(Dataset entries)

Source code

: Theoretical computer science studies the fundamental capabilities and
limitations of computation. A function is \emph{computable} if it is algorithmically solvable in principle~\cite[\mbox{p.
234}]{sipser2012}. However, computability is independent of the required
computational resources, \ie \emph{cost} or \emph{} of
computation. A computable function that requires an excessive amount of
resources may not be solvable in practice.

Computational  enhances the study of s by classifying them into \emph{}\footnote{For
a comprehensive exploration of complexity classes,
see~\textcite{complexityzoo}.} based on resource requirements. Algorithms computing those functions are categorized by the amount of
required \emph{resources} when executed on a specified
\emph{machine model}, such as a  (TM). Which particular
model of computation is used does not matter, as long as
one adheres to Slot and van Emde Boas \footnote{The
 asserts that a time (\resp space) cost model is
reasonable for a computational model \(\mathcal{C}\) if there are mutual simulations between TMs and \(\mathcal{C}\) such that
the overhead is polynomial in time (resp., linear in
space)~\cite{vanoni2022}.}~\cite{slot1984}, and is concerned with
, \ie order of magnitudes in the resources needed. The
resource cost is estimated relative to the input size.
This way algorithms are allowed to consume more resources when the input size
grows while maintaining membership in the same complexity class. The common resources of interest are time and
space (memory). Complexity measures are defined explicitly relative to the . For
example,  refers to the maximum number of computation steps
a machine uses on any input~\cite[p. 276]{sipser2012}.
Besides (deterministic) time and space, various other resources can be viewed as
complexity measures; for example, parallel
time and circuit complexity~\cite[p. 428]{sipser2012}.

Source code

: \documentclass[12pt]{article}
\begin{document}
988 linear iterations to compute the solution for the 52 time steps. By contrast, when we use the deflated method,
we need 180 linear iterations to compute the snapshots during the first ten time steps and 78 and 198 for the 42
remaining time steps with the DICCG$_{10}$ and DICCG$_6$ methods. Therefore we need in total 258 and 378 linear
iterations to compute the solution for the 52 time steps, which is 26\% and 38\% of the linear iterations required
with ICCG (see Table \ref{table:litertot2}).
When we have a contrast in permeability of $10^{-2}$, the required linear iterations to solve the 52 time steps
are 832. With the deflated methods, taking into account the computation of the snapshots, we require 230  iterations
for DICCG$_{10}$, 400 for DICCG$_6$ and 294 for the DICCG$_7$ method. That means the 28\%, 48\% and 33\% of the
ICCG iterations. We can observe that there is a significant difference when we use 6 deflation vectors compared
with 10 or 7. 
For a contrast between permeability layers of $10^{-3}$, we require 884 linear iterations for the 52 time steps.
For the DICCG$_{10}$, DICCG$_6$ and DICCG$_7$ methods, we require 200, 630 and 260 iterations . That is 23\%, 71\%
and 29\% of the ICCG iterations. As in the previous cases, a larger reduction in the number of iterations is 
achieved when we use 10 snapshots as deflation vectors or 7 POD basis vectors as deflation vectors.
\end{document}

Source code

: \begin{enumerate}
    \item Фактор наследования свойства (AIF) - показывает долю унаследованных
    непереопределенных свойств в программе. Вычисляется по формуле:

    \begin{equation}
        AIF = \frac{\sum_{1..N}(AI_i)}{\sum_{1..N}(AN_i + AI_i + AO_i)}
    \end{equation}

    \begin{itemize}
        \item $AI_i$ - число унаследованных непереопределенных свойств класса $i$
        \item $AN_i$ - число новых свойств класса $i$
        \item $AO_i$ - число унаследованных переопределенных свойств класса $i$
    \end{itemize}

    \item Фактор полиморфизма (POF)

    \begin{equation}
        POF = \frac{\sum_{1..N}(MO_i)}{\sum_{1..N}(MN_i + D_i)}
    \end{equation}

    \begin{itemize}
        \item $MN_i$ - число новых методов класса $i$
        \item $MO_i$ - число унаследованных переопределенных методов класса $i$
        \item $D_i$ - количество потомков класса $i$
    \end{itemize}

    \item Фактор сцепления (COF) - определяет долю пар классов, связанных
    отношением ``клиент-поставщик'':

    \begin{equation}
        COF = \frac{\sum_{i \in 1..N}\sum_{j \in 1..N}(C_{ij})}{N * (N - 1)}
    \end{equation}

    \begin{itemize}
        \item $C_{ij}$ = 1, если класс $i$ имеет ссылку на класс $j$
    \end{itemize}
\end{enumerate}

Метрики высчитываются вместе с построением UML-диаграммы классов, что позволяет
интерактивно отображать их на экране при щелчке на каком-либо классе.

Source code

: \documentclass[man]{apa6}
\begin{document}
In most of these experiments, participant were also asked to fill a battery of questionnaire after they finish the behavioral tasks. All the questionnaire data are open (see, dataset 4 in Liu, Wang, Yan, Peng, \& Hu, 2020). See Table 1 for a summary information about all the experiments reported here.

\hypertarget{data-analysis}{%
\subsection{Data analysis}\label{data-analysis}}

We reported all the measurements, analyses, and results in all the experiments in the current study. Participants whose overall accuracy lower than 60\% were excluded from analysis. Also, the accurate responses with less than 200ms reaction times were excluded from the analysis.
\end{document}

● **EXERCISE**: Set down, unchanged, only those lines above that fall between the line with "enhances the study" and the line with "of computation steps", the two end lines included.

● **TASK ANSWER**:
Computational  enhances the study of s by classifying them into \emph{}\footnote{For
a comprehensive exploration of complexity classes,
see~\textcite{complexityzoo}.} based on resource requirements. Algorithms computing those functions are categorized by the amount of
required \emph{resources} when executed on a specified
\emph{machine model}, such as a  (TM). Which particular
model of computation is used does not matter, as long as
one adheres to Slot and van Emde Boas \footnote{The
 asserts that a time (\resp space) cost model is
reasonable for a computational model \(\mathcal{C}\) if there are mutual simulations between TMs and \(\mathcal{C}\) such that
the overhead is polynomial in time (resp., linear in
space)~\cite{vanoni2022}.}~\cite{slot1984}, and is concerned with
, \ie order of magnitudes in the resources needed. The
resource cost is estimated relative to the input size.
This way algorithms are allowed to consume more resources when the input size
grows while maintaining membership in the same complexity class. The common resources of interest are time and
space (memory). Complexity measures are defined explicitly relative to the . For
example,  refers to the maximum number of computation steps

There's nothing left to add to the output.